§ **EXERCISE PROMPT**
Repeat nothing but the line containing "64\,KiB GET cells" and the lines that follow it, up to and including the last line of the data below.

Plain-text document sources
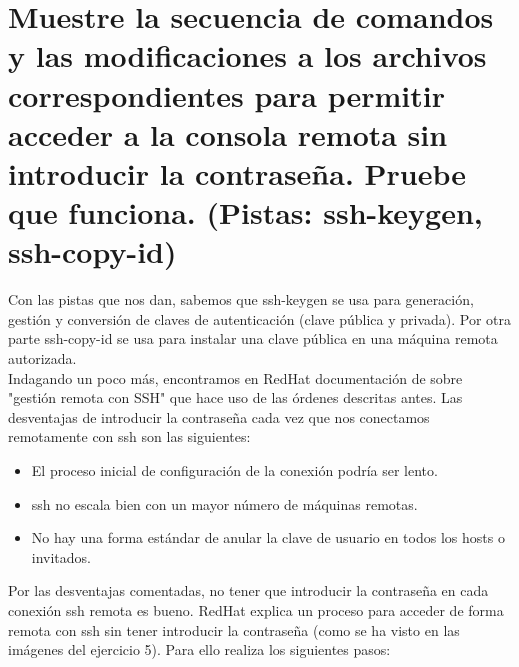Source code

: 	
	
	\section{Muestre la secuencia de comandos y las modificaciones a los archivos correspondientes para permitir acceder a la consola remota sin introducir la contraseña. Pruebe que funciona. (Pistas: ssh-keygen, ssh-copy-id)}
	
	Con las pistas que nos dan, sabemos que ssh-keygen\cite{ejercicio6-1} se usa para generación, gestión y conversión de claves de autenticación (clave pública y privada). Por otra parte ssh-copy-id\cite{ejercicio6-2} se usa para instalar una clave pública en una máquina remota autorizada.
	\\
	
	Indagando un poco más, encontramos en RedHat documentación de sobre "gestión remota con SSH" que hace uso de las órdenes descritas antes. Las desventajas de introducir la contraseña cada vez que nos conectamos remotamente con ssh son las siguientes: 
	\begin{itemize}
		\item El proceso inicial de configuración de la conexión podría ser lento.
		\item ssh no escala bien con un mayor número de máquinas remotas.
		\item No hay una forma estándar de anular la clave de usuario en todos los hosts o invitados.
	\end{itemize}
	
	Por las desventajas comentadas, no tener que introducir la contraseña en cada conexión ssh remota es bueno. RedHat explica un proceso para acceder de forma remota con ssh sin tener introducir la contraseña (como se ha visto en las imágenes del ejercicio 5). Para ello realiza los siguientes pasos:
	
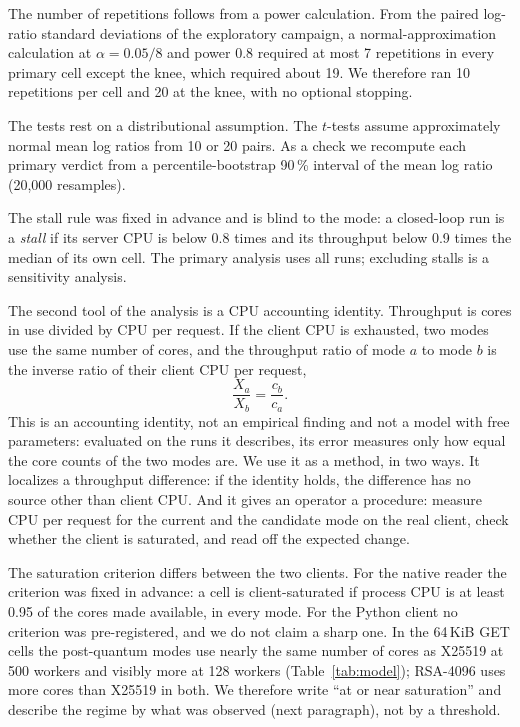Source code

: \documentclass[review,12pt]{elsarticle}
\begin{document}
The number of repetitions follows from a power calculation. From the paired log-ratio standard deviations of the exploratory campaign, a
normal-approximation calculation at $\alpha=0.05/8$ and power 0.8 required at most 7 repetitions
in every primary cell except the knee, which required about 19. We therefore ran 10 repetitions
per cell and 20 at the knee, with no optional stopping.

The tests rest on a distributional assumption. The $t$-tests assume approximately normal mean log ratios
from 10 or 20 pairs. As a check we recompute each primary verdict from a percentile-bootstrap
90\,\% interval of the mean log ratio (20{,}000 resamples).

The stall rule was fixed in advance and is blind to the mode: a closed-loop run is a \emph{stall}
if its server CPU is below 0.8 times and its throughput below 0.9 times the median of its own
cell. The primary analysis uses all runs; excluding stalls is a sensitivity analysis.

The second tool of the analysis is a CPU accounting identity.
Throughput is cores in use divided by CPU per request. If the client CPU is exhausted, two modes
use the same number of cores, and the throughput ratio of mode $a$ to mode $b$ is the inverse
ratio of their client CPU per request,
\[\frac{X_a}{X_b}=\frac{c_b}{c_a}.\]
This is an accounting identity, not an empirical finding and not a model with free parameters:
evaluated on the runs it describes, its error measures only how equal the core counts of the two
modes are. We use it as a method, in two ways. It localizes a throughput difference: if the
identity holds, the difference has no source other than client CPU. And it gives an operator a
procedure: measure CPU per request for the current and the candidate mode on the real client,
check whether the client is saturated, and read off the expected change.

The saturation criterion differs between the two clients. For the native reader the criterion was fixed in advance: a cell
is client-saturated if process CPU is at least 0.95 of the cores made available, in every mode.
For the Python client no criterion was pre-registered, and we do not claim a sharp one. In the
64\,KiB GET cells the post-quantum modes use nearly the same number of cores as X25519 at 500
workers and visibly more at 128 workers (Table~\ref{tab:model}); RSA-4096 uses more cores than
X25519 in both. We therefore write ``at or near saturation'' and describe the regime by what
was observed (next paragraph), not by a threshold.
\end{document}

§ **EXERCISE ANSWER**
64\,KiB GET cells the post-quantum modes use nearly the same number of cores as X25519 at 500
workers and visibly more at 128 workers (Table~\ref{tab:model}); RSA-4096 uses more cores than
X25519 in both. We therefore write ``at or near saturation'' and describe the regime by what
was observed (next paragraph), not by a threshold.
\end{document}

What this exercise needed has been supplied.